Apple (NASDAQ:AAPL) may have officially lost the right to use the iPhone name to sell its smartphone in Brazil, but the company that owns it exclusively is still open to talks. A local newspaper reported that the Brazilian Institute for Industrial Property had rejected Apple’s request to regain the naming right from electronics firm IGB Eletrônica SA, or Gradiente, which had originally asked for the trademark back in 2000. According to Folha de S.Paulo newspaper, the decision will be announced on February 13.
But the chairman of IGB told Bloomberg that while he had not received any ruling information yet, his company would consider selling the naming rights to Apple. “We’re open to a dialogue for anything, anytime,” Eugênio Emilio Staub said on Tuesday. “We’re not radicals.”

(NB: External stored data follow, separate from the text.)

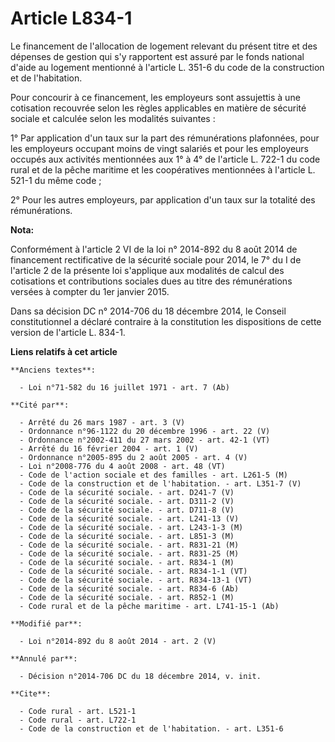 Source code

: # Article L834-1

Le financement de l'allocation de logement relevant du présent titre et des dépenses de gestion qui s'y rapportent est assuré
par le fonds national d'aide au logement mentionné à l'article L. 351-6 du code de la construction et de l'habitation. 

Pour concourir à ce financement, les employeurs sont assujettis à une cotisation recouvrée selon les règles applicables en
matière de sécurité sociale et calculée selon les modalités suivantes : 

1° Par application d'un taux sur la part des rémunérations plafonnées, pour les employeurs occupant moins de vingt salariés
et pour les employeurs occupés aux activités mentionnées aux 1° à 4° de l'article L. 722-1 du code rural et de la pêche
maritime et les coopératives mentionnées à l'article L. 521-1 du même code ; 

2° Pour les autres employeurs, par application d'un taux sur la totalité des rémunérations.

**Nota:**

Conformément à l'article 2 VI de la loi n° 2014-892 du 8 août 2014 de financement rectificative de la sécurité sociale pour
2014, le 7° du I de l'article 2 de la présente loi s'applique aux modalités de calcul des cotisations et contributions
sociales dues au titre des rémunérations versées à compter du 1er janvier 2015.

Dans sa décision DC n° 2014-706 du 18 décembre 2014, le Conseil constitutionnel a déclaré contraire à la constitution les
dispositions de cette version de l'article L. 834-1.

**Liens relatifs à cet article**

	**Anciens textes**:

	  - Loi n°71-582 du 16 juillet 1971 - art. 7 (Ab)

	**Cité par**:

	  - Arrêté du 26 mars 1987 - art. 3 (V)
	  - Ordonnance n°96-1122 du 20 décembre 1996 - art. 22 (V)
	  - Ordonnance n°2002-411 du 27 mars 2002 - art. 42-1 (VT)
	  - Arrêté du 16 février 2004 - art. 1 (V)
	  - Ordonnance n°2005-895 du 2 août 2005 - art. 4 (V)
	  - Loi n°2008-776 du 4 août 2008 - art. 48 (VT)
	  - Code de l'action sociale et des familles - art. L261-5 (M)
	  - Code de la construction et de l'habitation. - art. L351-7 (V)
	  - Code de la sécurité sociale. - art. D241-7 (V)
	  - Code de la sécurité sociale. - art. D311-2 (V)
	  - Code de la sécurité sociale. - art. D711-8 (V)
	  - Code de la sécurité sociale. - art. L241-13 (V)
	  - Code de la sécurité sociale. - art. L243-1-3 (M)
	  - Code de la sécurité sociale. - art. L851-3 (M)
	  - Code de la sécurité sociale. - art. R831-21 (M)
	  - Code de la sécurité sociale. - art. R831-25 (M)
	  - Code de la sécurité sociale. - art. R834-1 (M)
	  - Code de la sécurité sociale. - art. R834-1-1 (VT)
	  - Code de la sécurité sociale. - art. R834-13-1 (VT)
	  - Code de la sécurité sociale. - art. R834-6 (Ab)
	  - Code de la sécurité sociale. - art. R852-1 (M)
	  - Code rural et de la pêche maritime - art. L741-15-1 (Ab)

	**Modifié par**:

	  - Loi n°2014-892 du 8 août 2014 - art. 2 (V)

	**Annulé par**:

	  - Décision n°2014-706 DC du 18 décembre 2014, v. init.

	**Cite**:

	  - Code rural - art. L521-1
	  - Code rural - art. L722-1
	  - Code de la construction et de l'habitation. - art. L351-6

Apple made the first attempt to receive exclusive use of the iPhone name in 2006, but its application was rejected because IGB had made the request first. Apple was still allowed to use the word in marketing and instruction manuals for a while, but in 2008, INPI went ahead and awarded exclusive rights to the name to the Brazilian company for its G-Gradiente iPhone until 2018.
Gradiente had earlier warned it may go after Apple for copyright infringement, saying it would take “all the measures used by companies around the world” to preserve its intellectual property rights. “The two brands can’t coexist in the market,” Staub told The Wall Street Journal in December. “It’s up to Apple to make a move.”
Staub added that while his firm was ready for a dialogue, it was surprised at Apple’s apathy. “To our surprise, Apple never looked us up,” he said. “They didn’t look for us. They didn’t treat this issue with the respect it deserves.”
The Gradiente device has a rectangular shape with rounded edges like Apple’s iPhone and also comes in black or white with a touchscreen. It uses Google’s (NASDAQ:GOOG) Android operating system.
Apple, which had to acquire exclusive rights to the iPhone name in the United States from Cisco (NASDAQ:CSCO), is also facing a similar problem in Mexico, where a local telecommunications firm registered the name iFone in 2003. Apple sued it in 2009, but two lower courts have already ruled against the California company. Apple also had to fight for the iPad name in China with a local company and it eventually settled there for $60 million last July.
It can still challenge the Brazil ruling in the country’s courts.
Apple does not reveal revenue specific to Brazil and Mexico because the countries contribute less than 10 percent to its net sales.